The shortage of quickie cancellations is not a signal that the 2015-16 TV season was a creative or financial bonanza. Actually, it was quite the opposite, without a single breakout hit among either audiences or critics.
Rather, the networks' live-and-let-live policy is a recognition of technological changes that are shaking the industry. For one thing, the nets now have so many platforms to feed—cable subsidiaries, digital sub-channels, their own streaming sites—that it no longer makes financial sense to quickly cancel a show and lose the substantial start-up investment. Instead, the networks reduce the number of episodes they've ordered (typically 13) by a third and count on repurposing to cut their losses. Several low-rated fall shows that would undoubtedly have been canceled in years past—some idiotic, like NBC's The Player and Truth Be Told; others, like ABC's Blood & Oil or Fox's Minority Report, the victims of bad marketing or even bad luck—instead got the trimmed-episode treatment.
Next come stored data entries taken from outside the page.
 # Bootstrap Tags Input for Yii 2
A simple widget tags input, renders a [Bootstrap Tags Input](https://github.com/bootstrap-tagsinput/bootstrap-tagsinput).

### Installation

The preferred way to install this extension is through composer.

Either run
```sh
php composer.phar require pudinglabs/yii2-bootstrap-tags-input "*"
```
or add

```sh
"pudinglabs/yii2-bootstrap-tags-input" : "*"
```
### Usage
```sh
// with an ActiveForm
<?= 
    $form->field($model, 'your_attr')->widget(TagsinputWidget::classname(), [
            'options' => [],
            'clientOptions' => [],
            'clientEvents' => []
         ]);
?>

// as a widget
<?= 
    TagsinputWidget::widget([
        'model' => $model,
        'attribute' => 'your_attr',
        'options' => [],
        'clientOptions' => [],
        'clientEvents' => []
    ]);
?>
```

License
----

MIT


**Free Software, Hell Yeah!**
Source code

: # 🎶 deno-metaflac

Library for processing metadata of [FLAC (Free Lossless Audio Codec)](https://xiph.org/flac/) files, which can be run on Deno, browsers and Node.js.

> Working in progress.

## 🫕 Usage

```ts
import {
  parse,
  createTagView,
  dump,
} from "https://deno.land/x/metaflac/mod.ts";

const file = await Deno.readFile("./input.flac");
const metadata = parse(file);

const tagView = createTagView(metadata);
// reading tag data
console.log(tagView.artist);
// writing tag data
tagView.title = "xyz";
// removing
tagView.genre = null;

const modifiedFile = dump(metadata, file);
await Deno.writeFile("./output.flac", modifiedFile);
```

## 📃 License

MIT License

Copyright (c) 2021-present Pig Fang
More fundamentally, in the age of the DVR, overnight Nielsen ratings have lost their ability to define winners and losers. A show can be a real-time flop and a time-shifted hit; the average ratings of Fox's slasher satire Scream Queens grew 53 percent over the three days after each episode aired.
Yet that's not really good news for the television industry, at least in its current configuration, since nearly all those DVR viewers zap right past the commercials. That makes streaming services like Hulu, with their subscription fees and embedded commercials (that, though limited, cannot be zapped) increasingly important. And as the gaps between the screening of network shows and their release to streaming sites shrinks, cord-cutting has turned from a scary story TV executives tell themselves around the campfire to a measurable and accelerating phenomenon, with five million households departing the cable universe this year.
Where this all ends, nobody really knows. Will the networks leave their broadcast model behind, abandoning their local affiliates to the sort of cheapjack programming—local ladies' coffee klatches and old movies—that made up most of the TV day in the 1950s? Will the ranks of cable networks dwindle to a few news and live-sports channels, the only forms of programming that seem immune to time-shifting? Good questions all.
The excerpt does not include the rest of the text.